Records for the task
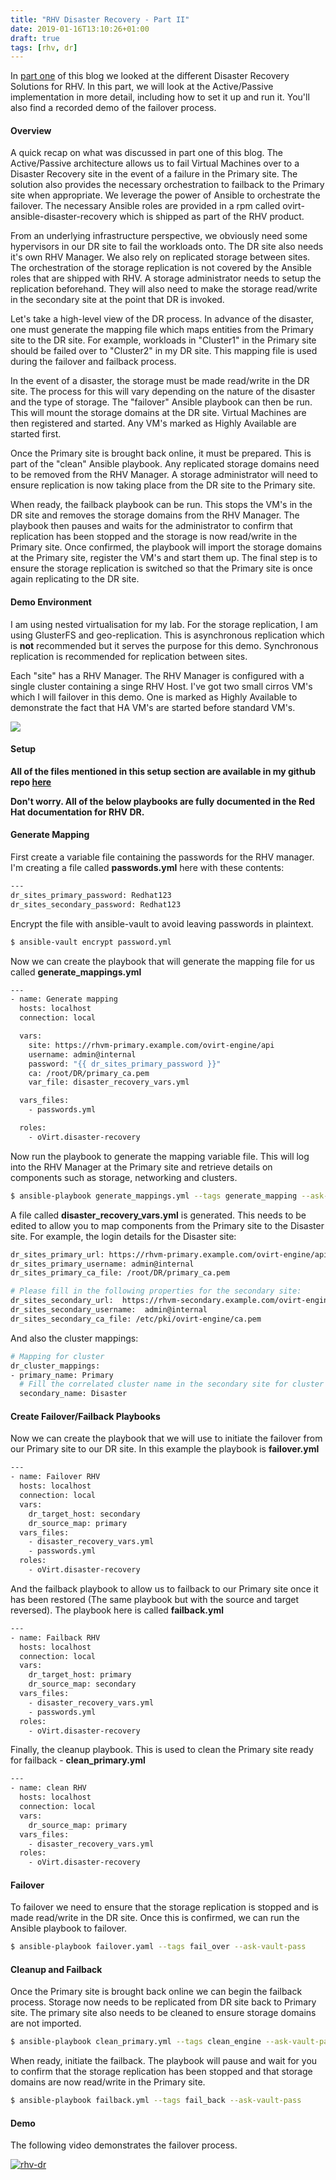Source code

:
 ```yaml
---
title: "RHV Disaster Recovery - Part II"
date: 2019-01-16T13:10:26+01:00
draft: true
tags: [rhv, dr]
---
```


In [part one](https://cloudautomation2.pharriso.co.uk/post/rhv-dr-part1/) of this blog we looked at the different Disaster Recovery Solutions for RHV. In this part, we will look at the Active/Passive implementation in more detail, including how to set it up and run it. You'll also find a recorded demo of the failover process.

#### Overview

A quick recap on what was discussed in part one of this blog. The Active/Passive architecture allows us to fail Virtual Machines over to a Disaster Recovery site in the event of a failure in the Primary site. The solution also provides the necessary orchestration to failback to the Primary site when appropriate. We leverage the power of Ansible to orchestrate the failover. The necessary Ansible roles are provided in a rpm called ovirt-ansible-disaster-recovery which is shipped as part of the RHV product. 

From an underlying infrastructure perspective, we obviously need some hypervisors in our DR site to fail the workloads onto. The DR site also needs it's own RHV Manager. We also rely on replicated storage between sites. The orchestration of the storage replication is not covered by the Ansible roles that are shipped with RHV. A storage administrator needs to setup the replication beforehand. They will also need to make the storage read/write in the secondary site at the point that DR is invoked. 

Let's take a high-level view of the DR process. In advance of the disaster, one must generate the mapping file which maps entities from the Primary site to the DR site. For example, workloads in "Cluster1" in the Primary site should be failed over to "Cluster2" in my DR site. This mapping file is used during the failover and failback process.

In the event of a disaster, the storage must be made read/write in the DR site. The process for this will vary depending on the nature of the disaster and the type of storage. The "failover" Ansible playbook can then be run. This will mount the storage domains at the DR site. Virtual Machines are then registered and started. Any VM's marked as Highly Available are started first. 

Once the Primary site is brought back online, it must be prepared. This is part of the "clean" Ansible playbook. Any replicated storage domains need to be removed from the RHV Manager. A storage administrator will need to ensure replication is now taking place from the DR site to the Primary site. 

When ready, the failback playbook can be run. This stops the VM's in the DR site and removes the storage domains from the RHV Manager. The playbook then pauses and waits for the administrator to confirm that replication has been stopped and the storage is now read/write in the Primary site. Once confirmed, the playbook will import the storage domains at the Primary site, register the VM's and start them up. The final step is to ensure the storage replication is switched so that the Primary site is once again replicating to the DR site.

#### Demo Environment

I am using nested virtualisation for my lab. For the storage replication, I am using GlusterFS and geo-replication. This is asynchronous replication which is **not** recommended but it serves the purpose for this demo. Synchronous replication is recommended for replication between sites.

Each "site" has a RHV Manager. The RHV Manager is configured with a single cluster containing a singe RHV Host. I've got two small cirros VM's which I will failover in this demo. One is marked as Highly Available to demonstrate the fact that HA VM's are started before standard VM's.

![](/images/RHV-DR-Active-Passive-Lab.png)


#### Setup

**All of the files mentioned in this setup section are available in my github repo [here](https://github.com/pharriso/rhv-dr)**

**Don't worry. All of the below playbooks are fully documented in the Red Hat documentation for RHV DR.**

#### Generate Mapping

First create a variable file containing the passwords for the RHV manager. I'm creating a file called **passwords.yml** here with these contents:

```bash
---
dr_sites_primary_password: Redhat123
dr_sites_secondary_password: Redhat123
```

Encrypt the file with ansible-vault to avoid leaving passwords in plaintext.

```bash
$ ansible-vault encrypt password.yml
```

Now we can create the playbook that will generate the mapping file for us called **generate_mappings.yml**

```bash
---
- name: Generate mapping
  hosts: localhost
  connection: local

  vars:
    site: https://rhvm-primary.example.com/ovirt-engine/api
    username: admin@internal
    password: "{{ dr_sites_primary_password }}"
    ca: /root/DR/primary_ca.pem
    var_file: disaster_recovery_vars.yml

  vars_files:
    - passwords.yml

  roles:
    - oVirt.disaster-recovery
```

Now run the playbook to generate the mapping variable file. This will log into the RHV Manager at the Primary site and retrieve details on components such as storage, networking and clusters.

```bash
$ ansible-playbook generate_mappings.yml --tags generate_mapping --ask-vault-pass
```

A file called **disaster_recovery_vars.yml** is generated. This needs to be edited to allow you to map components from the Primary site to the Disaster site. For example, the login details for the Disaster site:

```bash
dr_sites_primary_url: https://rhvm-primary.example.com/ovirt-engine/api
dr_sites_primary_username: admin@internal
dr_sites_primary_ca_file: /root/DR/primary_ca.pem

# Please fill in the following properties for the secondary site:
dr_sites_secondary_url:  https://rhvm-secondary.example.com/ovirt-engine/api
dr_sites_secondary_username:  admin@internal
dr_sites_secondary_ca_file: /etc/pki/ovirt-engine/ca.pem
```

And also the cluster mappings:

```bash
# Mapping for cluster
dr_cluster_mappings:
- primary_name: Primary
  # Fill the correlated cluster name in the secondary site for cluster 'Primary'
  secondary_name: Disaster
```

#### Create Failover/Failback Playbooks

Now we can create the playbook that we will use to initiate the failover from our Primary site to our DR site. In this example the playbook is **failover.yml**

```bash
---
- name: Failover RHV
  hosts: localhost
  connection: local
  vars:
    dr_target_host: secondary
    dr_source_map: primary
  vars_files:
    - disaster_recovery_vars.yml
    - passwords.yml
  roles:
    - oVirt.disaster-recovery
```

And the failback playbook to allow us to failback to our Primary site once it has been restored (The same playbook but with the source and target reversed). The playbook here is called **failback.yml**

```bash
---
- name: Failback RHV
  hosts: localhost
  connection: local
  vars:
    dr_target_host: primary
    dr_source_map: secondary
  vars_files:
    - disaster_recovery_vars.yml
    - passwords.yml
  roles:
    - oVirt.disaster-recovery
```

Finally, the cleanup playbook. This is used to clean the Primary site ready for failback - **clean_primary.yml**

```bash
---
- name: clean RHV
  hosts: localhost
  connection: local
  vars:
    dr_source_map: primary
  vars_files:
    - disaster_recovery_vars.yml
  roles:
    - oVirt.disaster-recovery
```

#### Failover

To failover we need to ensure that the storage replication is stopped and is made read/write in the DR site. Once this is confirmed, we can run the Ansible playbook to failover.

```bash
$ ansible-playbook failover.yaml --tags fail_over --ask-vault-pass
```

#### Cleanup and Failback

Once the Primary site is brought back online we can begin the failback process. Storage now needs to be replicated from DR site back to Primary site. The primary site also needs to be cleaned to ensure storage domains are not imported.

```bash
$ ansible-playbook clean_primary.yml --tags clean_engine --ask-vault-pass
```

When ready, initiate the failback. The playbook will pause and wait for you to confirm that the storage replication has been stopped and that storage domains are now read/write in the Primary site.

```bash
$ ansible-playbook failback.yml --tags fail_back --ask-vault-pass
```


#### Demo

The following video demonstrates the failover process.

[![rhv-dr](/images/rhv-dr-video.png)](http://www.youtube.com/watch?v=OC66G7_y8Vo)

What to work on
Wherever the word "internal" occurs in the data, copy that whole line.

Response
    username: admin@internal
dr_sites_primary_username: admin@internal
dr_sites_secondary_username:  admin@internal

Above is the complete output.